If you know which is the charset of the original string you could use this method:

 public static String fromBase64ToString(String base64String, Charset c ){
        byte[] b = Base64.getDecoder().decode(base64String.getBytes(c));
        return new String(b,c);
    }

Unfortunately, there is not a java API that allows you to determine which is the charset used by a string. It seems that you can determine the encoding of a stream (if you could get the input stream you are reading from) using third part libraries like juniversalchardet, read here or here for more infos

Community
  • 1
  • 1
user6904265
  • 1,938
  • 1
  • 16
  • 21
  • That was easier than expected :) – Ali Nov 09 '16 at 12:08
  • @ClickUpvote easier than expected possibly because you're not aware of the implications. `new String(b)` uses the current system default encoding.

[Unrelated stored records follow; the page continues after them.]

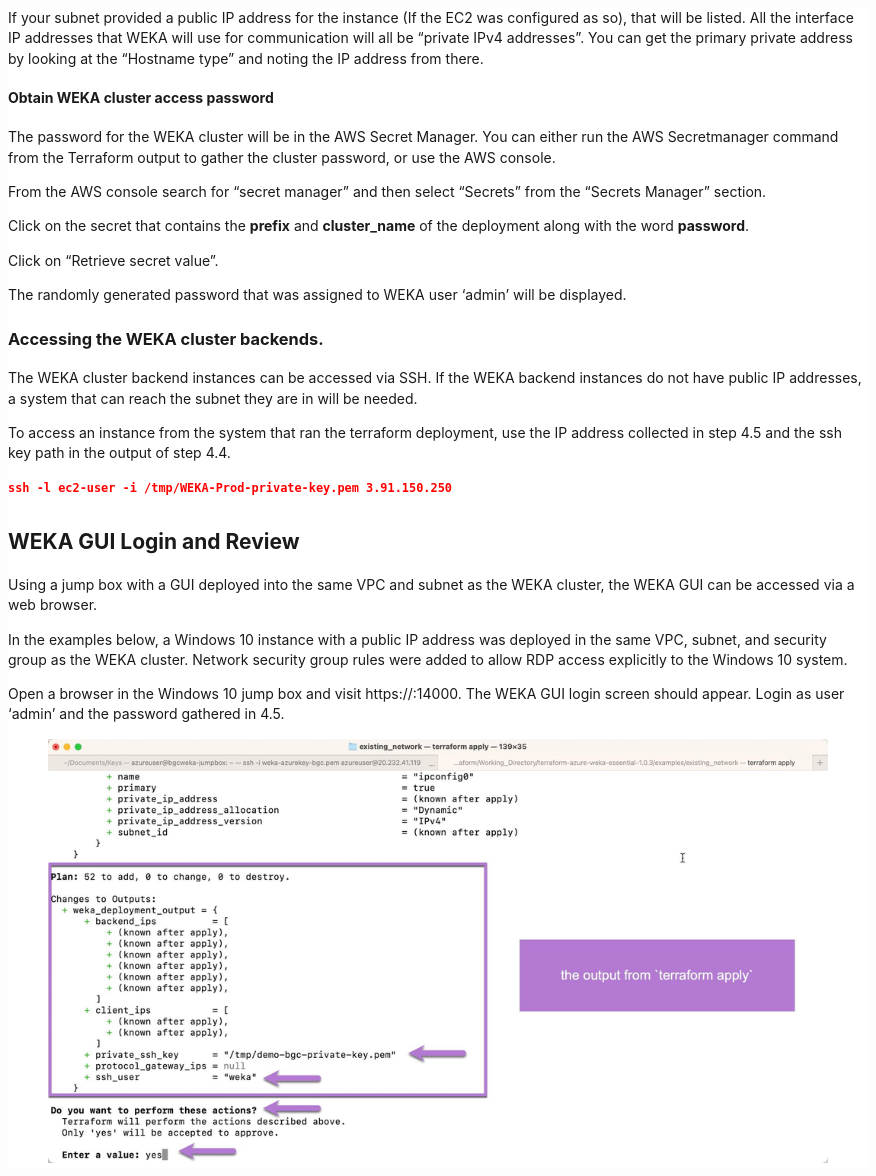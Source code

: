 If your subnet provided a public IP address for the instance (If the EC2 was configured as so), that will be listed. All the interface IP addresses that WEKA will use for communication will all be “private IPv4 addresses”. You can get the primary private address by looking at the “Hostname type” and noting the IP address from there.

#### **Obtain WEKA cluster access password**

The password for the WEKA cluster will be in the AWS Secret Manager. You can either run the AWS Secretmanager command from the Terraform output to gather the cluster password, or use the AWS console.

From the AWS console search for “secret manager” and then select “Secrets” from the “Secrets Manager” section.

Click on the secret that contains the **prefix** and **cluster\_name** of the deployment along with the word **password**.

Click on “Retrieve secret value”.

The randomly generated password that was assigned to WEKA user ‘admin’ will be displayed.

### Accessing the WEKA cluster backends.

The WEKA cluster backend instances can be accessed via SSH. If the WEKA backend instances do not have public IP addresses, a system that can reach the subnet they are in will be needed.

To access an instance from the system that ran the terraform deployment, use the IP address collected in step 4.5 and the ssh key path in the output of step 4.4.

```json
ssh -l ec2-user -i /tmp/WEKA-Prod-private-key.pem 3.91.150.250
```

## **WEKA GUI Login and Review**

Using a jump box with a GUI deployed into the same VPC and subnet as the WEKA cluster, the WEKA GUI can be accessed via a web browser.

In the examples below, a Windows 10 instance with a public IP address was deployed in the same VPC, subnet, and security group as the WEKA cluster. Network security group rules were added to allow RDP access explicitly to the Windows 10 system.

Open a browser in the Windows 10 jump box and visit https://:14000. The WEKA GUI login screen should appear. Login as user ‘admin’ and the password gathered in 4.5.

<figure><img src="../../../.gitbook/assets/image (106).png" alt=""><figcaption></figcaption></figure>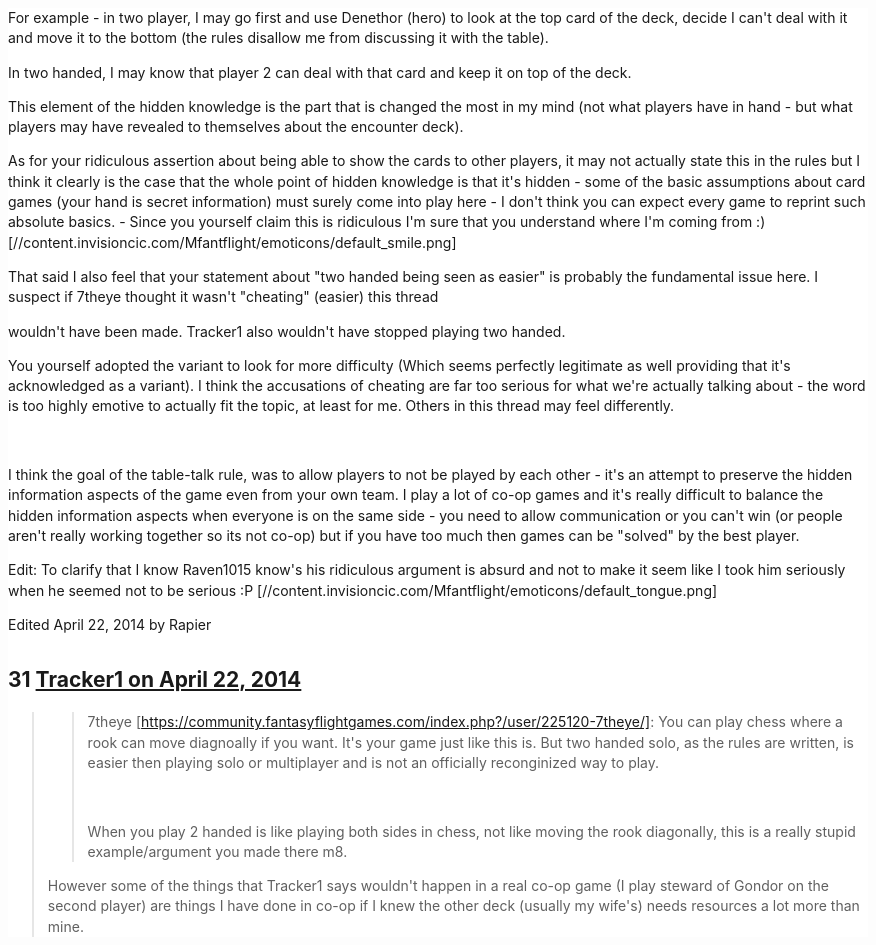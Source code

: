 For example - in two player, I may go first and use Denethor (hero) to look at the top card of the deck, decide I can't deal with it and move it to the bottom (the rules disallow me from discussing it with the table). 

In two handed, I may know that player 2 can deal with that card and keep it on top of the deck.

This element of the hidden knowledge is the part that is changed the most in my mind (not what players have in hand - but what players may have revealed to themselves about the encounter deck). 

As for your ridiculous assertion about being able to show the cards to other players, it may not actually state this in the rules but I think it clearly is the case that the whole point of hidden knowledge is that it's hidden - some of the basic assumptions about card games (your hand is secret information) must surely come into play here - I don't think you can expect every game to reprint such absolute basics. - Since you yourself claim this is ridiculous I'm sure that you understand where I'm coming from :) [//content.invisioncic.com/Mfantflight/emoticons/default_smile.png]

That said I also feel that your statement about "two handed being seen as easier" is probably the fundamental issue here. I suspect if 7theye thought it wasn't "cheating" (easier) this thread

wouldn't have been made. Tracker1 also wouldn't have stopped playing two handed.

You yourself adopted the variant to look for more difficulty (Which seems perfectly legitimate as well providing that it's acknowledged as a variant). I think the accusations of cheating are far too serious for what we're actually talking about - the word is too highly emotive to actually fit the topic, at least for me. Others in this thread may feel differently.

 

I think the goal of the table-talk rule, was to allow players to not be played by each other - it's an attempt to preserve the hidden information aspects of the game even from your own team. I play a lot of co-op games and it's really difficult to balance the hidden information aspects when everyone is on the same side - you need to allow communication or you can't win (or people aren't really working together so its not co-op) but if you have too much then games can be "solved" by the best player.

Edit: To clarify that I know Raven1015 know's his ridiculous argument is absurd and not to make it seem like I took him seriously when he seemed not to be serious :P [//content.invisioncic.com/Mfantflight/emoticons/default_tongue.png]

Edited April 22, 2014 by Rapier

## 31 [Tracker1 on April 22, 2014](https://community.fantasyflightgames.com/topic/104370-table-talk-rule/?do=findComment&comment=1057167)

> > 7theye [https://community.fantasyflightgames.com/index.php?/user/225120-7theye/]: You can play chess where a rook can move diagnoally if you want. It's your game just like this is. But two handed solo, as the rules are written, is easier then playing solo or multiplayer and is not an officially reconginized way to play.
> > 
> >  
> > 
> > When you play 2 handed is like playing both sides in chess, not like moving the rook diagonally, this is a really stupid example/argument you made there m8.
> 
> However some of the things that Tracker1 says wouldn't happen in a real co-op game (I play steward of Gondor on the second player) are things I have done in co-op if I knew the other deck (usually my wife's) needs resources a lot more than mine.
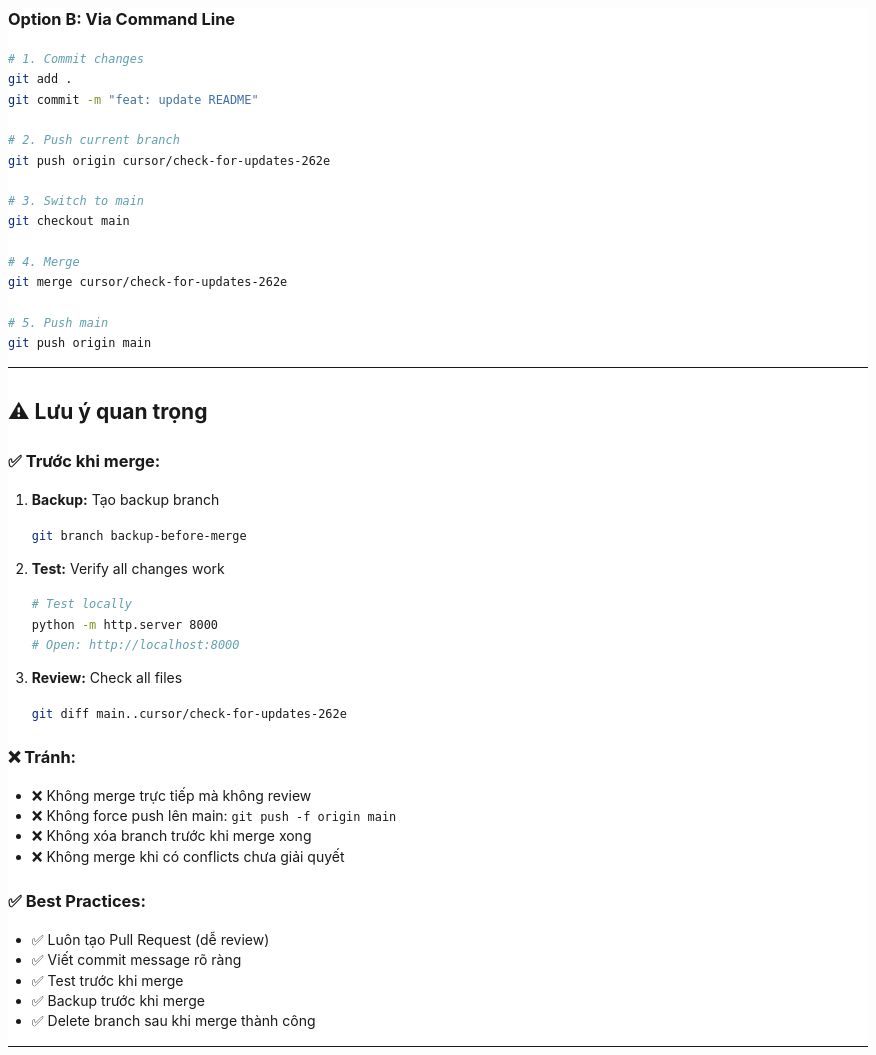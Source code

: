 ### Option B: Via Command Line
```bash
# 1. Commit changes
git add .
git commit -m "feat: update README"

# 2. Push current branch
git push origin cursor/check-for-updates-262e

# 3. Switch to main
git checkout main

# 4. Merge
git merge cursor/check-for-updates-262e

# 5. Push main
git push origin main
```

---

## ⚠️ Lưu ý quan trọng

### ✅ Trước khi merge:

1. **Backup:** Tạo backup branch
   ```bash
   git branch backup-before-merge
   ```

2. **Test:** Verify all changes work
   ```bash
   # Test locally
   python -m http.server 8000
   # Open: http://localhost:8000
   ```

3. **Review:** Check all files
   ```bash
   git diff main..cursor/check-for-updates-262e
   ```

### ❌ Tránh:

- ❌ Không merge trực tiếp mà không review
- ❌ Không force push lên main: `git push -f origin main`
- ❌ Không xóa branch trước khi merge xong
- ❌ Không merge khi có conflicts chưa giải quyết

### ✅ Best Practices:

- ✅ Luôn tạo Pull Request (dễ review)
- ✅ Viết commit message rõ ràng
- ✅ Test trước khi merge
- ✅ Backup trước khi merge
- ✅ Delete branch sau khi merge thành công

---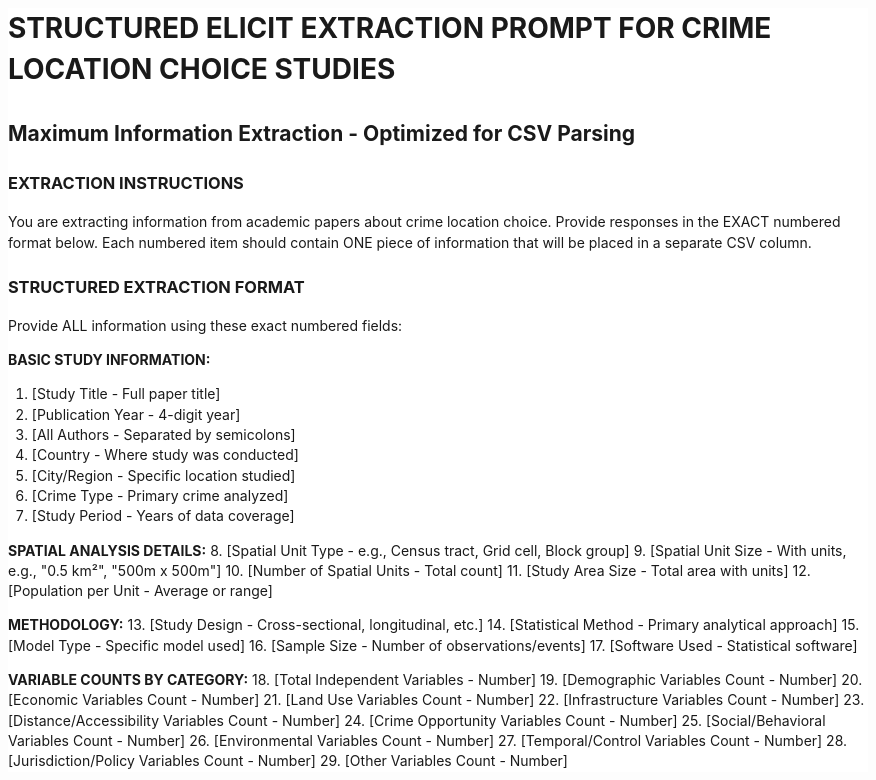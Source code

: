 # STRUCTURED ELICIT EXTRACTION PROMPT FOR CRIME LOCATION CHOICE STUDIES
## Maximum Information Extraction - Optimized for CSV Parsing

### EXTRACTION INSTRUCTIONS
You are extracting information from academic papers about crime location choice. Provide responses in the EXACT numbered format below. Each numbered item should contain ONE piece of information that will be placed in a separate CSV column.

### STRUCTURED EXTRACTION FORMAT
Provide ALL information using these exact numbered fields:

**BASIC STUDY INFORMATION:**
1. [Study Title - Full paper title]
2. [Publication Year - 4-digit year]
3. [All Authors - Separated by semicolons]
4. [Country - Where study was conducted]
5. [City/Region - Specific location studied]
6. [Crime Type - Primary crime analyzed]
7. [Study Period - Years of data coverage]

**SPATIAL ANALYSIS DETAILS:**
8. [Spatial Unit Type - e.g., Census tract, Grid cell, Block group]
9. [Spatial Unit Size - With units, e.g., "0.5 km²", "500m x 500m"]
10. [Number of Spatial Units - Total count]
11. [Study Area Size - Total area with units]
12. [Population per Unit - Average or range]

**METHODOLOGY:**
13. [Study Design - Cross-sectional, longitudinal, etc.]
14. [Statistical Method - Primary analytical approach]
15. [Model Type - Specific model used]
16. [Sample Size - Number of observations/events]
17. [Software Used - Statistical software]

**VARIABLE COUNTS BY CATEGORY:**
18. [Total Independent Variables - Number]
19. [Demographic Variables Count - Number]
20. [Economic Variables Count - Number] 
21. [Land Use Variables Count - Number]
22. [Infrastructure Variables Count - Number]
23. [Distance/Accessibility Variables Count - Number]
24. [Crime Opportunity Variables Count - Number]
25. [Social/Behavioral Variables Count - Number]
26. [Environmental Variables Count - Number]
27. [Temporal/Control Variables Count - Number]
28. [Jurisdiction/Policy Variables Count - Number]
29. [Other Variables Count - Number]
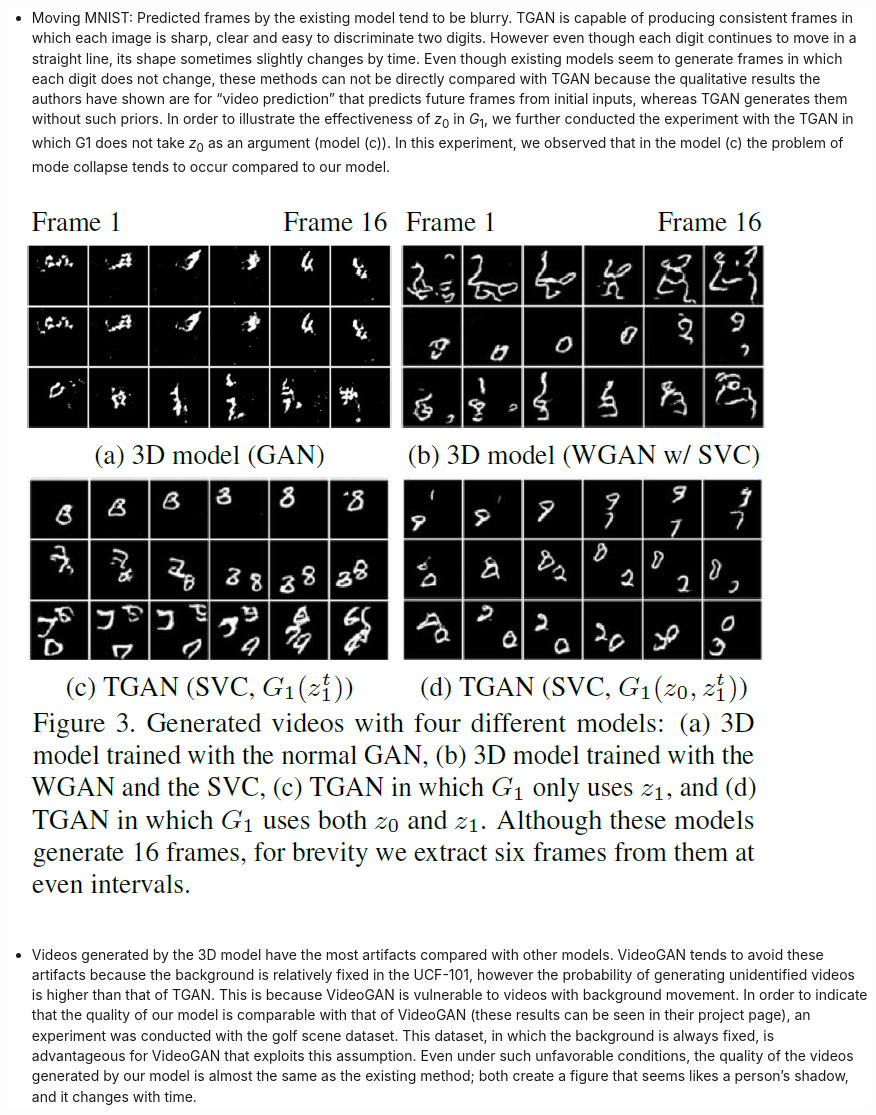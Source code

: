 - Moving MNIST: Predicted frames by the existing model tend to be blurry. TGAN is capable of producing consistent frames in which each image is sharp, clear and easy to discriminate two digits. However even though each digit continues to move in a straight line, its shape sometimes slightly changes by time. Even though existing models seem to generate frames in which each digit does not change, these methods
can not be directly compared with TGAN because the qualitative results the authors have shown are for “video prediction” that predicts future frames from initial inputs,
whereas TGAN generates them without such priors. In order to illustrate the effectiveness of $z_0$ in $G_1$, we further conducted the experiment with the TGAN in which G1 does not take $z_0$ as an argument (model (c)). In this experiment, we observed that in the model (c) the problem of mode collapse tends to occur compared to our model.

![qualitative-moving-mnist.png](images/iccv-2017-temporal-generative-adversarial-nets-with-singular-value-clipping/qualitative-moving-mnist.png "Qualitative analysis on Moving MNIST")

- Videos generated by the 3D model have the most artifacts compared with other models. VideoGAN tends to avoid these artifacts because the background is relatively fixed in the UCF-101, however the probability of generating unidentified videos is higher than that of TGAN. This is because VideoGAN is vulnerable to videos with background movement. In order to indicate that the quality of our model is comparable with that of VideoGAN (these results can be seen in their project page), an experiment was conducted with the golf scene dataset. This dataset, in which the background is always fixed, is advantageous for VideoGAN that exploits this
assumption. Even under such unfavorable conditions, the quality of the videos generated by our model is almost the same as the existing method; both create a figure that seems likes a person’s shadow, and it changes with time.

How do you know that's the same encoding used by the MIME message? – Klitos Kyriacou Nov 09 '16 at 13:10
  • @KlitosKyriacou Yeah, I felt like something might be missing. Can you post an answer which will work across everything? – Ali Nov 09 '16 at 13:36
  • 1
    It's up to you to know what encoding the bytes are in. Are they coming in an HTTP request? Something else? – bmargulies Nov 09 '16 at 14:04
  • @bmargulies Something else – Ali Nov 09 '16 at 17:58